I laughed, as best as I can recall. I probably told him he might want a more realistic field.

That shows my lack of vision. The fellow has become a leading expert. I had not understood what he was talking about, and, as people do when they are ignorant, dismissed its importance.

He had in mind autonomous vehicles, also known as self-driving cars. (This is a true story. Here is the biography of my young colleague. He was in my Civil Procedure class during my year-long stint in Ann Arbor.)

We are dismissive of so much intellectual work that looks speculative or silly. It turns out that the reason we are not all sitting in the equivalent of a mobile living room is less technology than law. We need to think through, and come to agreement on, situations that science fiction and philosophy have considered in detail, framing the issues perfectly.

Science fiction and philosophy are related, as any fan of either is aware. “The ghost in the machine” is a problem of “dualism” conceived by rationalist Rene Descartes centuries ago.

The self-driving car will come to the road after we have adopted Asimov’s laws of robotics or an alternative, and after we have consensus on how to solve the “trolley problem.” Self-driving cars make real what seemed imaginary or abstract.

Isaac Asimov, the most prolific author in human history, invented three laws of robotics before anyone took seriously the utility of such regulations. In a series of stories, he explored the dilemmas that would arise from the interactions of humans and robots. Laws promulgated in advance play out unexpectedly with their infinite applications.

His principles were as follows.

First, a robot may not injure a human being or through inaction allow a human being to come to harm.
Second, a robot must obey orders given to it by a human being, except insofar as such orders would conflict with the First Law.
Third, a robot must protect its own existence, so long as such protection would not conflict with the First Law or the Second Law.

The “trolley problem” is a staple of ethics courses. It is sure to set off contentious dialogue. Psychologists wonder how we differentiate among the choices that are presented.

Imagine a streetcar headed down the track. There are multiple iterations of the hypothetical, with increasing complexity. In essence, it is as follows. You see that as the conveyance speeds along it will run over a half dozen people, fatally. You can throw a switch though. That would send it down a spur where only a single fat man happens to be, with similarly dire consequence.

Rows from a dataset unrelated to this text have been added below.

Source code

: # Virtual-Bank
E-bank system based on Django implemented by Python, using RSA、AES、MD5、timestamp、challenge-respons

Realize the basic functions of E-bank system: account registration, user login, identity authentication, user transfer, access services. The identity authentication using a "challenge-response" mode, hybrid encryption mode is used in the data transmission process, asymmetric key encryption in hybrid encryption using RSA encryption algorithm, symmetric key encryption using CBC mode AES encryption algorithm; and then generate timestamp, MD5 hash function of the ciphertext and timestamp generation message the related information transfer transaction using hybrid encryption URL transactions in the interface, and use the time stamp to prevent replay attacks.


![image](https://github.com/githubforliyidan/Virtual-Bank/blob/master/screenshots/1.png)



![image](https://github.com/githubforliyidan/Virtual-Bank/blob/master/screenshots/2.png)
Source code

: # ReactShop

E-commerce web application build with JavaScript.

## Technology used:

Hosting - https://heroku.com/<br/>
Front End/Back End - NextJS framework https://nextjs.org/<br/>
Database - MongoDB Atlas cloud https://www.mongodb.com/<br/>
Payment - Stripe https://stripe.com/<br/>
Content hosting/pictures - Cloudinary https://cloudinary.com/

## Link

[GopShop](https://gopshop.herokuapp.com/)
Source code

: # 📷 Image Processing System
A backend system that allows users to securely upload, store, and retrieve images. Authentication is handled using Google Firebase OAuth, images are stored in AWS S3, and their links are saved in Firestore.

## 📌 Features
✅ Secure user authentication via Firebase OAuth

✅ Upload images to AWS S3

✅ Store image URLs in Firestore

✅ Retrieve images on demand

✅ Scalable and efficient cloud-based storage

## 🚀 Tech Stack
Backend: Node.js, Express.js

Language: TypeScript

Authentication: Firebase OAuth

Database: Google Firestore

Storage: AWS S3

Do you select inaction or action? Are they moral equivalents? Are you making an invidious judgment about obesity if you prefer to save the half dozen over the single fat man? What if you had to push, exerting yourself, the fat man in front of the streetcar to impede it? What if he were a villain known to you to have placed the other persons in harm’s way to begin with?

Driving is actually among the most complex tasks that ordinary people perform on a routine basis. Traffic patterns, especially jams, still defy prediction, because of the number of individual, seemingly random, factors to be accounted for.

Autonomous vehicles are the subject of intense analysis for public policy purposes. They have been classified, with levels of self-driving ability. There is a considerable range from assistance such as cruise control that has been available for more than a generation to full automation that would enable a non-driver to take a nap. The difficulty is not only devising an algorithm for the autonomous vehicle. It is whether we will accept the consequences.

People in the tech sector are more enthusiastic than their counterparts in the automotive sector about the state of R&D. The former insist, even if the latter doubt, that their projects are ready to accept passengers. It may depend on what is quaintly termed, “taste for risk.” Maneuvering through a track, or a simulacrum of a suburb, is not the same as making it from New Jersey to Manhattan. You can see for yourself.

To avoid an accident, will the computer guiding your car, if it must, kill you or someone else? If it recognizes multiple human figures who suddenly appear in your lane, will it swerve onto a path where only a lone individual is standing? Would it be acceptable for luxury models and economy models to be programmed differently?

If people do not know Asimov’s laws of robotics or the “trolley problem,” they should learn them. Our world continues to challenge us.

I am glad my former student has become a teacher. We all have much to learn from him and others about the future. As they say, that is where we will be living.